Et j'ai réussi à lui raconter. Vraiment.
Et elle m'a bluffée. Elle a super bien compris la situation. Ca m'a vraiment fait du bien de lui en parler.
En parlant avec elle, j'ai reformulé ce que j'avais dit à la psy le vendredi (ça a été une séance mouvementée) et j'ai réussi à mettre des mots sur un des milliers de trucs qui ne vont pas avec Romain.
Sur son paradoxe de mec super tradi mais qui vient demander à son animatrice s'il faut qu'il vienne ou pas.
Et je me suis dit que j'allais essayer d'arrêter de plaquer sur lui mes idées de ce qu'est un tradi pour juste l'accueillir comme il est lui. Et que c'était plutôt positif qu'il me demande mon avis et que du coup il ne pouvait pas être aussi misogyne qu'on le dit.
Dans la nuit, après avoir mis mes tripes sur la table et les avoir bien touillées, évidemment, j'ai fait une insomnie.
Mais j'ai récité un chapelet et j'ai fini par me rendormir.
Le lendemain, nous sommes allés à la plage (c'est là que commence la mauvaise nouvelle). Il n'y avait que nous (moi, ma copine d'enfance et le gars (qui est ami avec ma copine) qui nous hébergeait)(que je cotoye depuis genre au moins 10 ans sans aucun malaise)(oui voilà, la mauvais nouvelle c'est que c'est toujours aussi fatigant d'être moi mais bref on a dit qu'on en reparlait une autre fois)(ou jamais en fait).
Après une tentative foireuse de baignade, on s'est juste allongés sur la plage et on a écouté les vagues. J'ai récité mentalement un chapelet. C'était un super moment.
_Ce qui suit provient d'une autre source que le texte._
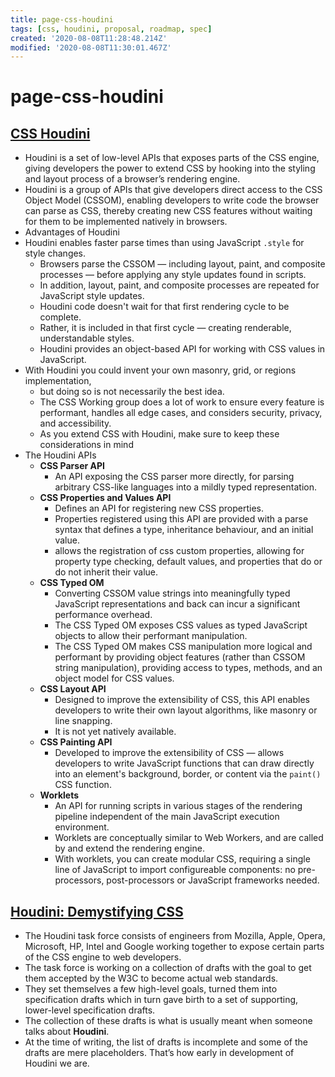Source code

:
```yaml
---
title: page-css-houdini
tags: [css, houdini, proposal, roadmap, spec]
created: '2020-08-08T11:28:48.214Z'
modified: '2020-08-08T11:30:01.467Z'
---
```


# page-css-houdini

## [CSS Houdini](https://developer.mozilla.org/en-US/docs/Web/Houdini)

- Houdini is a set of low-level APIs that exposes parts of the CSS engine, giving developers the power to extend CSS by hooking into the styling and layout process of a browser’s rendering engine.  
- Houdini is a group of APIs that give developers direct access to the CSS Object Model (CSSOM), enabling developers to write code the browser can parse as CSS, thereby creating new CSS features without waiting for them to be implemented natively in browsers.
- Advantages of Houdini
- Houdini enables faster parse times than using JavaScript `.style` for style changes.
  - Browsers parse the CSSOM — including layout, paint, and composite processes — before applying any style updates found in scripts. 
  - In addition, layout, paint, and composite processes are repeated for JavaScript style updates. 
  - Houdini code doesn't wait for that first rendering cycle to be complete. 
  - Rather, it is included in that first cycle — creating renderable, understandable styles. 
  - Houdini provides an object-based API for working with CSS values in JavaScript.
- With Houdini you could invent your own masonry, grid, or regions implementation, 
  - but doing so is not necessarily the best idea. 
  - The CSS Working group does a lot of work to ensure every feature is performant, handles all edge cases, and considers security, privacy, and accessibility. 
  - As you extend CSS with Houdini, make sure to keep these considerations in mind
- The Houdini APIs
  - **CSS Parser API**
    - An API exposing the CSS parser more directly, for parsing arbitrary CSS-like languages into a mildly typed representation.
  - **CSS Properties and Values API** 
    - Defines an API for registering new CSS properties. 
    - Properties registered using this API are provided with a parse syntax that defines a type, inheritance behaviour, and an initial value.
    - allows the registration of css custom properties, allowing for property type checking, default values, and properties that do or do not inherit their value.
  - **CSS Typed OM**
    - Converting CSSOM value strings into meaningfully typed JavaScript representations and back can incur a significant performance overhead. 
    - The CSS Typed OM exposes CSS values as typed JavaScript objects to allow their performant manipulation.
    - The CSS Typed OM makes CSS manipulation more logical and performant by providing object features (rather than CSSOM string manipulation), providing access to types, methods, and an object model for CSS values.
  - **CSS Layout API** 
    - Designed to improve the extensibility of CSS, this API enables developers to write their own layout algorithms, like masonry or line snapping. 
    - It is not yet natively available.
  - **CSS Painting API**
    - Developed to improve the extensibility of CSS — allows developers to write JavaScript functions that can draw directly into an element's background, border, or content via the `paint()` CSS function.
  - **Worklets**
    - An API for running scripts in various stages of the rendering pipeline independent of the main JavaScript execution environment. 
    - Worklets are conceptually similar to Web Workers, and are called by and extend the rendering engine.
    - With worklets, you can create modular CSS, requiring a single line of JavaScript to import configureable components: no pre-processors, post-processors or JavaScript frameworks needed.

## [Houdini: Demystifying CSS](https://developers.google.com/web/updates/2016/05/houdini)

- The Houdini task force consists of engineers from Mozilla, Apple, Opera, Microsoft, HP, Intel and Google working together to expose certain parts of the CSS engine to web developers. 
- The task force is working on a collection of drafts with the goal to get them accepted by the W3C to become actual web standards. 
- They set themselves a few high-level goals, turned them into specification drafts which in turn gave birth to a set of supporting, lower-level specification drafts. 
- The collection of these drafts is what is usually meant when someone talks about **Houdini**. 
- At the time of writing, the list of drafts is incomplete and some of the drafts are mere placeholders. That’s how early in development of Houdini we are.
Lundi matin, je suis donc allée à la messe à 8h30 comme prévu.
C'était merveilleusement merveilleux, le sermon intéressant, MON rituel qui me permet de prier, les petites mamies corses qui te donnent la paix du Christ avec le sourire, une très belle communion qui a uni mon corps et mon esprit, bref le pied total.
Tellement que je me suis dit que j'allais y retourner le lendemain matin, avant de repartir pour prendre des forces car le soir même m'attendait à 20h une réunion de couples (avec Romain) sur la sexualité.
Une heure après avoir atterri cet après-midi, dans le bus de retour, tout à coup tout le merdier romanesque m'est retombé dessus et m'a coupé le souffle.
Je suis arrivée à ma réunion en tremblant.
Quand je l'ai préparée pourtant je savais que j'allais dire des trucs beaux, j'avais bien préparé mon intervention pour la prière sur le corps et l'esprit.
Et surtout j'avais préparé une phrase importante.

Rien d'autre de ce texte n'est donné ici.